Friday, 5 December 2014

Volunteer Teaching Video Editing in South African Wild Coast Schools

Young learners get the opportunity to work
with cameras and video cameras on the
Wild Coast Schools Project
With the end of the school year in sight, the kids at Bulugha Farm School have been pressing to wrap up their final projects. In this last term, the kids have had their technological horizons broadened with the introduction of a totally new kind of program. While the majority of the year has been focused on the essential Microsoft Office programs, the introduction of Wondershare Video Editor was a welcome change of pace.

The idea was to produce a “mini documentary” to tie in the year’s animal theme. Each student had written a few sentences about their chosen animal. After recording themselves reading their sentences, they were shown how to string together clips of themselves with clips of their animal. Next came the basic assembly, the intro/outro pages were placed, special effects were thrown in, and background music to top it off.

With Windows Movie Maker being lost due to technical difficulties, Ash and Victor had to search for a similar program. The resulting Wondershare, while not the “world standard” of video editing software, provided the kids an opportunity to experiment with the basics. Familiarity with terms such as import, export, cut, timeline, drag and drop, etc., is a skill that can easily be applied to the majority of other video editing softwares. The program itself did provide some challenges, such as leaving a watermark on the exported video, unsynchronized audio/video during editing, or the occasional crash. However, despite the sometimes major setbacks, the kids were able to use the program to create some pretty great videos.

With the concept of video editing being totally new, there was no shortage of work for the volunteer teachers. Despite our varying levels of experience with video editing software, Wondershare was not a program that any of us had heard of prior. While it was fairly simple to use, the combination of unfamiliarity with the program, on top of the varying degrees of language barrier, proved itself a challenge. Instructions such as “drag and drop the intro to the beginning of the video” often resulted in a video with several different introduction clips scattered throughout. Unfortunately, these instances often went unseen by the teachers (despite our best efforts), and the mistakes often weren’t noticed until the video had been finalized and exported. However, in the end, the majority of students were able to assemble, edit, finalize and export a finished video.

Challenges aside, the students picked up on the material at an impressive rate.

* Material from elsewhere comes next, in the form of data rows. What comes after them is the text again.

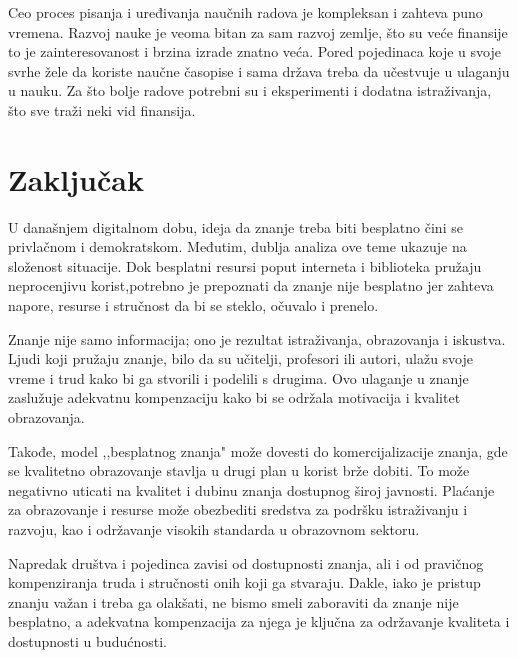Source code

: \documentclass[12pt,a4paper]{article}
\begin{document}
   Ceo proces pisanja i uređivanja naučnih radova je kompleksan i zahteva puno vremena. Razvoj nauke je veoma bitan za sam razvoj zemlje, što su veće finansije to je zainteresovanost i brzina izrade znatno veća. Pored pojedinaca koje u svoje svrhe žele da koriste naučne časopise i sama država treba da učestvuje u ulaganju u nauku. Za što bolje radove potrebni su i eksperimenti i dodatna istraživanja, što sve traži neki vid finansija. 


   
\section{\large\textbf{Zaključak}}
\indent

    U današnjem digitalnom dobu, ideja da znanje treba biti besplatno čini se privlačnom i demokratskom. Međutim, dublja analiza ove teme ukazuje na složenost situacije. Dok besplatni resursi poput interneta i biblioteka pružaju neprocenjivu korist,potrebno je prepoznati da znanje nije besplatno jer zahteva napore, resurse i stručnost da bi se steklo, očuvalo i prenelo.

    Znanje nije samo informacija; ono je rezultat istraživanja, obrazovanja i iskustva. Ljudi koji pružaju znanje, bilo da su učitelji, profesori ili autori, ulažu svoje vreme i trud kako bi ga stvorili i podelili s drugima. Ovo ulaganje u znanje zaslužuje adekvatnu kompenzaciju kako bi se održala motivacija i kvalitet obrazovanja.

    Takođe, model ,,besplatnog znanja" može dovesti do komercijalizacije znanja, gde se kvalitetno obrazovanje stavlja u drugi plan u korist brže dobiti. To može negativno uticati na kvalitet i dubinu znanja dostupnog široj javnosti. Plaćanje za obrazovanje i resurse može obezbediti sredstva za podršku istraživanju i razvoju, kao i održavanje visokih standarda u obrazovnom sektoru.

    Napredak društva i pojedinca zavisi od dostupnosti znanja, ali i od pravičnog kompenziranja truda i stručnosti onih koji ga stvaraju. Dakle, iako je pristup znanju važan i treba ga olakšati, ne bismo smeli zaboraviti da znanje nije besplatno, a adekvatna kompenzacija za njega je ključna za održavanje kvaliteta i dostupnosti u budućnosti.
\newpage
\end{document}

While the pace at which everyone completed their tasks varied, by the end of class each student had usually done what was needed. Apart from the issue of absences, staying on track to complete the videos by the end of the school year was not a difficult thing to do. When kids who had been absent the previous class showed up, they were generally able to get caught back up after some one-on-one time with one of the volunteers. For the most part, the eagerness to learn the material and see the end result helped keep the kids interested and motivated to finish.

Now, in the last days of the 2014 school year, all that is left to do is to have a presentation day, and show off the best of the best videos. It’s been an enjoyment teaching a group of people so enthusiastic, and I’m very happy with the end result of the project. With new plans for the new year, I’ve no doubt that the kids at Bulugha will continue to learn and grow their knowledge of computer literacy with the help of volunteer like me.

Wild Coast Schools Volunteer, 2014


  1. I mean its great that there are people that are willing to help out in poorer countries. I myself am considering the opportunity to volunteer. However,this seems rather ridiculous and wasteful of resources to teach video editing and invest in such tech when they should be taught how to write, read, learn by themselves from books or MAYBE internet, how to preserve and care for nature and in the end make and create mandatory everyday things that are actually necessary... Still it is great that people do go and volunteer, thumbs up for that and respect.

    1. Hi Leva,

      Thanks for taking the time to read and comment on our blog - it's great that you're considering taking part in a volunteer program and sharing your enthusiasm and skills with others.

      Thank you for also raising your concerns about the skills that we are teaching in the classes. Our movie editing project was a small part of a much bigger picture. Our standard projects work hand-in-hand with the CAPS English curriculum which is used in rural schools in South Africa. The learners therefore get additional practise in both spoken and written English through the presence of our volunteers and computer classes. Our three year rolling curriculum is also heavily based in environmental education; an example of recent topics studied include health and sanitation, local and global citizenship, birds and trees. Our tasks encourage independent and creative thought as well as basic reading, writing and maths. When possible we include internet research. We also encourage and support our partner schools in becoming a part of the WESSA Eco-Schools Program.

      The learners in the schools that we have partnered with have had access to computer lessons since 2006 when our first volunteers arrived. The older children therefore enjoy a good challenge - which movie editing truly was.

      I hope that this helps to give you a bigger picture of the work that we do in rural schools and if you are considering joining a teaching project please get in touch - perhaps the Wild Coast Schools Project would be an option for you.

      Kind regards,



  2. Heart touching post. Volunteer teaching for kids at Bulugha such a great work. I really appreciate your work.

    1. Thanks for taking the time to read our blog and comment - it's great to have your support!